▸ Task requirements: "3. Click Create" appears in one line; retype that line and all lines following it through the end of the records, with nothing left out or added.

▸ Raw data:
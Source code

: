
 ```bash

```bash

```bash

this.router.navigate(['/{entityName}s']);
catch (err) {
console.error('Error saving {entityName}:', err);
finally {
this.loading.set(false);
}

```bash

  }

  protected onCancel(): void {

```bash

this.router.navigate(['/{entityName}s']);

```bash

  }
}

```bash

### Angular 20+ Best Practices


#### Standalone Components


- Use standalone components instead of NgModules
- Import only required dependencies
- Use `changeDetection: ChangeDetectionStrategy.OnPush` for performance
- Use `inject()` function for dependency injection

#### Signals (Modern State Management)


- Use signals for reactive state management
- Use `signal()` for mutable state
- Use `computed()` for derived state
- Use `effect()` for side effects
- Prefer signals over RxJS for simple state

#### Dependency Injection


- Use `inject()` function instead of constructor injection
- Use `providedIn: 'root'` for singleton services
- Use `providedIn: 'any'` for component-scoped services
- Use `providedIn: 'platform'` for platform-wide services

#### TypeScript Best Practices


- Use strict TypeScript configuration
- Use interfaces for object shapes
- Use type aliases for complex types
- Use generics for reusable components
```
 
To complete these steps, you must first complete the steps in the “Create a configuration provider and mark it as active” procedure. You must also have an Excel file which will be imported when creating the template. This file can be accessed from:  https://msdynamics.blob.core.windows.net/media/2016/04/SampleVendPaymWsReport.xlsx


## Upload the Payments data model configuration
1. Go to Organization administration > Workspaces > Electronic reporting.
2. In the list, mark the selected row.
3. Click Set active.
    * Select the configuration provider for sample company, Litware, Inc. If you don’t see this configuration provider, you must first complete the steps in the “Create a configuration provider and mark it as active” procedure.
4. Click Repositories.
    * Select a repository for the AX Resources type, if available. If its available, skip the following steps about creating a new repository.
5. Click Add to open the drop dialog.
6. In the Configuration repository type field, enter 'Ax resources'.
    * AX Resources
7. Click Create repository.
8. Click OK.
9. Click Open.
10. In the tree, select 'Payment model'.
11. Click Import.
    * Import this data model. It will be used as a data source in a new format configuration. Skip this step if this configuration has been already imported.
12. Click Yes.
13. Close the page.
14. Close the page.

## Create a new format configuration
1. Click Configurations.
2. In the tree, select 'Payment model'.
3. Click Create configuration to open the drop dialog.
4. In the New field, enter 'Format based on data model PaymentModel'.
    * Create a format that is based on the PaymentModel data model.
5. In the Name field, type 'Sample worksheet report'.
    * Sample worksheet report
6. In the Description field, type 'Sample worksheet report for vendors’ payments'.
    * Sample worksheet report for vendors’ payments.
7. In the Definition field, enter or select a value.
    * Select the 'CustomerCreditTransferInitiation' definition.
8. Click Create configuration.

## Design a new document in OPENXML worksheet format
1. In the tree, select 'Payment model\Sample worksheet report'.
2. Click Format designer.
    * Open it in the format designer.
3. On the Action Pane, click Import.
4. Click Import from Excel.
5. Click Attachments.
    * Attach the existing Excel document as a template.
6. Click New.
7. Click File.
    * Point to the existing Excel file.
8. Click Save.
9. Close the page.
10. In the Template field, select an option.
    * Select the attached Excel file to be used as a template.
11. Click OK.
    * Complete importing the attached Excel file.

▸ The completed task:
3. Click Create configuration to open the drop dialog.
4. In the New field, enter 'Format based on data model PaymentModel'.
    * Create a format that is based on the PaymentModel data model.
5. In the Name field, type 'Sample worksheet report'.
    * Sample worksheet report
6. In the Description field, type 'Sample worksheet report for vendors’ payments'.
    * Sample worksheet report for vendors’ payments.
7. In the Definition field, enter or select a value.
    * Select the 'CustomerCreditTransferInitiation' definition.
8. Click Create configuration.

## Design a new document in OPENXML worksheet format
1. In the tree, select 'Payment model\Sample worksheet report'.
2. Click Format designer.
    * Open it in the format designer.
3. On the Action Pane, click Import.
4. Click Import from Excel.
5. Click Attachments.
    * Attach the existing Excel document as a template.
6. Click New.
7. Click File.
    * Point to the existing Excel file.
8. Click Save.
9. Close the page.
10. In the Template field, select an option.
    * Select the attached Excel file to be used as a template.
11. Click OK.
    * Complete importing the attached Excel file.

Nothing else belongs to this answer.